- YOUR INSTRUCTIONS:
Where does the string "texorpdfstring" appear in the records? Copy every line that contains it.

[Opening EXCERPTED RECORDS section]

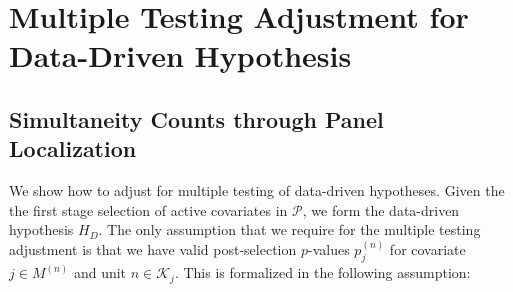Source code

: \documentclass[11pt]{article}
\newcommand{\q}{\text{\quad}}
\newcommand{\NL}{\\[.25cm]}
\newtheorem{definition}{DEFINITION}
\begin{document}






\section{Multiple Testing Adjustment for Data-Driven Hypothesis}\label{sec_multiple_testing}

\subsection{Simultaneity Counts through Panel Localization}

We show how to adjust for multiple testing of data-driven hypotheses. Given the the first stage selection of active covariates in $\mathcal{P}$, we form the data-driven hypothesis $H_D$. The only assumption that we require for the multiple testing adjustment is that we have valid post-selection $p$-values $p_j^{(n)}$ for covariate $j\in M^{(n)}$ and unit $n \in \mathcal{K}_j$. This is formalized in the following assumption: 
\end{document}
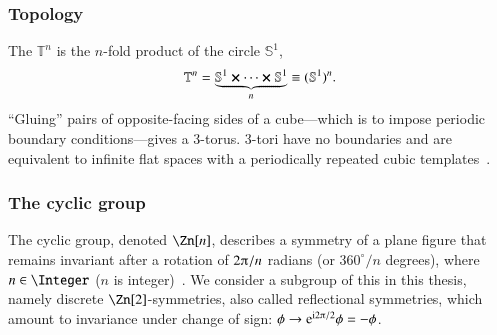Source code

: 





    \subsubsection{Topology}
    The  $\mathbb{T}^n$ is the $n$-fold product of the circle $\mathbb{S}^1$, %
    ~\citep{lancasterQuantumFieldTheory2014} 
    \begin{equation}
        \mathbb{T}^n = \underbrace{\mathbb{S}^1 \cross \cdots \cross \mathbb{S}^1}_{n} \equiv (\mathbb{S}^1)^n.
    \end{equation}
    ``Gluing'' pairs of opposite-facing sides of a cube---which is to impose periodic boundary conditions---gives a 3-torus. %
    3-tori have no boundaries and are equivalent to infinite flat spaces with a periodically repeated cubic templates~\citep{carrollSpacetimeGeometryIntroduction2019}.
    
    
    
    



    \subsubsection{The cyclic group}
    The cyclic group, denoted $\Zn[n]$, describes a symmetry of a plane figure that remains invariant after a rotation of $2\ppi/n$ radians (or $360^\circ/n$ degrees), where $n\in \Integer$ ($n$ is integer)~\citep{lancasterQuantumFieldTheory2014}. We consider a subgroup of this in this thesis, namely discrete $\Zn[2]$-symmetries, also called reflectional symmetries, which amount to invariance under change of sign: $\phi \to\eu[\im 2\ppi/2] \phi  = -\phi$.








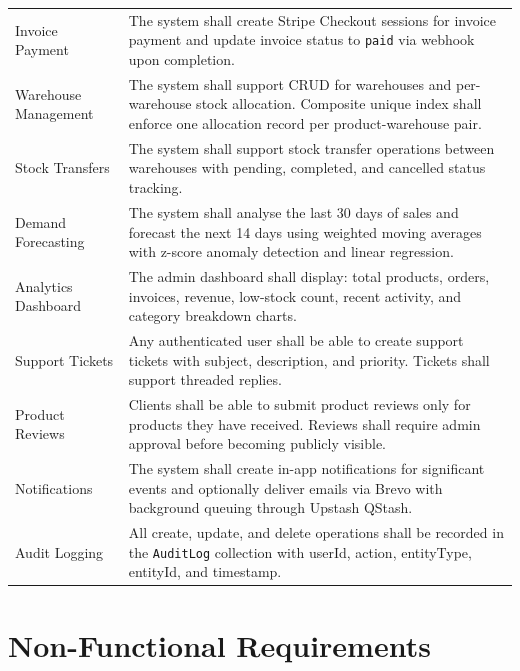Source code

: \documentclass[12pt,a4paper]{report}
\begin{document}
\begin{longtable}{p{}p{}}
    Invoice Payment & The system shall create Stripe Checkout sessions for invoice payment and update invoice status to \texttt{paid} via webhook upon completion. \\
    Warehouse Management & The system shall support CRUD for warehouses and per-warehouse stock allocation. Composite unique index shall enforce one allocation record per product-warehouse pair. \\
    Stock Transfers & The system shall support stock transfer operations between warehouses with pending, completed, and cancelled status tracking. \\
    Demand Forecasting & The system shall analyse the last 30 days of sales and forecast the next 14 days using weighted moving averages with z-score anomaly detection and linear regression. \\
    Analytics Dashboard & The admin dashboard shall display: total products, orders, invoices, revenue, low-stock count, recent activity, and category breakdown charts. \\
    Support Tickets & Any authenticated user shall be able to create support tickets with subject, description, and priority. Tickets shall support threaded replies. \\
    Product Reviews & Clients shall be able to submit product reviews only for products they have received. Reviews shall require admin approval before becoming publicly visible. \\
    Notifications & The system shall create in-app notifications for significant events and optionally deliver emails via Brevo with background queuing through Upstash QStash. \\
    Audit Logging & All create, update, and delete operations shall be recorded in the \texttt{AuditLog} collection with userId, action, entityType, entityId, and timestamp. \\
    \bottomrule
\end{longtable}

\section{Non-Functional Requirements}
\end{document}
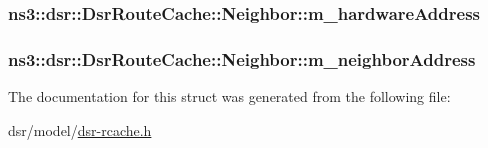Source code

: \subsubsection[{\texorpdfstring{m\+\_\+hardware\+Address}{m_hardwareAddress}}]{ ns3\+::dsr\+::\+Dsr\+Route\+Cache\+::\+Neighbor\+::m\+\_\+hardware\+Address}\hypertarget{structns3_1_1dsr_1_1DsrRouteCache_1_1Neighbor_a38721f7b0158027749aceceebdd2157d}{}\label{structns3_1_1dsr_1_1DsrRouteCache_1_1Neighbor_a38721f7b0158027749aceceebdd2157d}
\subsubsection[{\texorpdfstring{m\+\_\+neighbor\+Address}{m_neighborAddress}}]{ ns3\+::dsr\+::\+Dsr\+Route\+Cache\+::\+Neighbor\+::m\+\_\+neighbor\+Address}\hypertarget{structns3_1_1dsr_1_1DsrRouteCache_1_1Neighbor_a8ee3b595da80c8519c195deaacf5f45f}{}\label{structns3_1_1dsr_1_1DsrRouteCache_1_1Neighbor_a8ee3b595da80c8519c195deaacf5f45f}


The documentation for this struct was generated from the following file\+:\begin{DoxyCompactItemize}
\item 
dsr/model/\hyperlink{dsr-rcache_8h}{dsr-\/rcache.\+h}\end{DoxyCompactItemize}
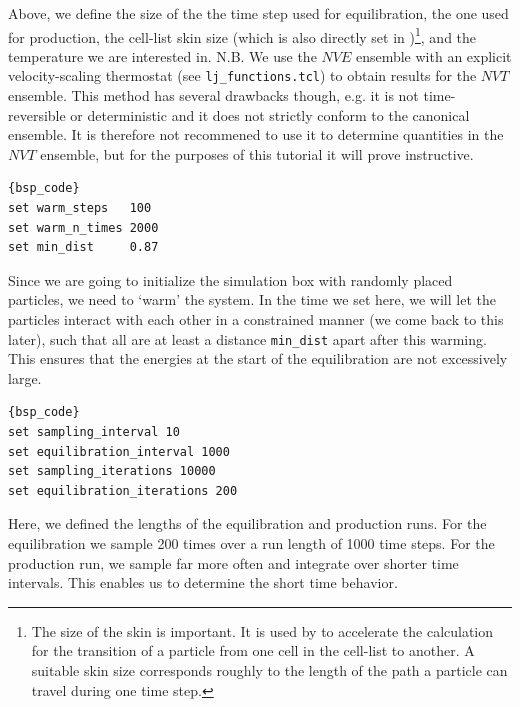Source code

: \documentclass[
paper=a4,                       %
fontsize=11pt,                  %
twoside,                        %
footsepline,                    %
headsepline,                    %
headinclude=false,              %
footinclude=false,              %
pagesize,                       %
]{scrartcl}
\begin{document}
\noindent Above, we define the size of the the time step used for equilibration, the one used for production, the cell-list skin size (which is also directly set in \es{})\footnote{The size of the skin is important. It is used by \es{} to accelerate the calculation for the transition of a particle from one cell in the cell-list to another. A suitable skin size corresponds roughly to the length of the path a particle can travel during one time step.}, and the temperature we are interested in. N.B. We use the $NVE$ ensemble with an explicit velocity-scaling thermostat (see \texttt{lj\_functions.tcl}) to obtain results for the $NVT$ ensemble. This method has several drawbacks though, e.g. it is not time-reversible or deterministic and it does not strictly conform to the canonical ensemble. It is therefore not recommened to use it to determine quantities in the $NVT$ ensemble, but for the purposes of this tutorial it will prove instructive.

{\small\vspace{0,2cm}
\begin{lstlisting}[firstnumber= auto]{bsp_code}
set warm_steps   100
set warm_n_times 2000
set min_dist     0.87
\end{lstlisting}\vspace{0,2cm}
}

\noindent Since we are going to initialize the simulation box with randomly placed particles, we need to `warm' the system. In the time we set here, we will let the particles interact with each other in a constrained manner (we come back to this later), such that all are at least a distance \texttt{min\_dist} apart after this warming. This ensures that the energies at the start of the equilibration are not excessively large.

{\small\vspace{0,2cm}
\begin{lstlisting}[firstnumber= auto]{bsp_code}
set sampling_interval 10
set equilibration_interval 1000
set sampling_iterations 10000
set equilibration_iterations 200
\end{lstlisting}\vspace{0,2cm}
}

\noindent Here, we defined the lengths of the equilibration and production runs. For the equilibration we sample 200 times over a run length of 1000 time steps. For the production run, we sample far more often and integrate over shorter time intervals. This enables us to determine the short time behavior.
\end{document}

[Closing EXCERPTED RECORDS section]

- ANSWER SPACE:
: \subsubsection[{\texorpdfstring{m\+\_\+hardware\+Address}{m_hardwareAddress}}]{ ns3\+::dsr\+::\+Dsr\+Route\+Cache\+::\+Neighbor\+::m\+\_\+hardware\+Address}\hypertarget{structns3_1_1dsr_1_1DsrRouteCache_1_1Neighbor_a38721f7b0158027749aceceebdd2157d}{}\label{structns3_1_1dsr_1_1DsrRouteCache_1_1Neighbor_a38721f7b0158027749aceceebdd2157d}
\subsubsection[{\texorpdfstring{m\+\_\+neighbor\+Address}{m_neighborAddress}}]{ ns3\+::dsr\+::\+Dsr\+Route\+Cache\+::\+Neighbor\+::m\+\_\+neighbor\+Address}\hypertarget{structns3_1_1dsr_1_1DsrRouteCache_1_1Neighbor_a8ee3b595da80c8519c195deaacf5f45f}{}\label{structns3_1_1dsr_1_1DsrRouteCache_1_1Neighbor_a8ee3b595da80c8519c195deaacf5f45f}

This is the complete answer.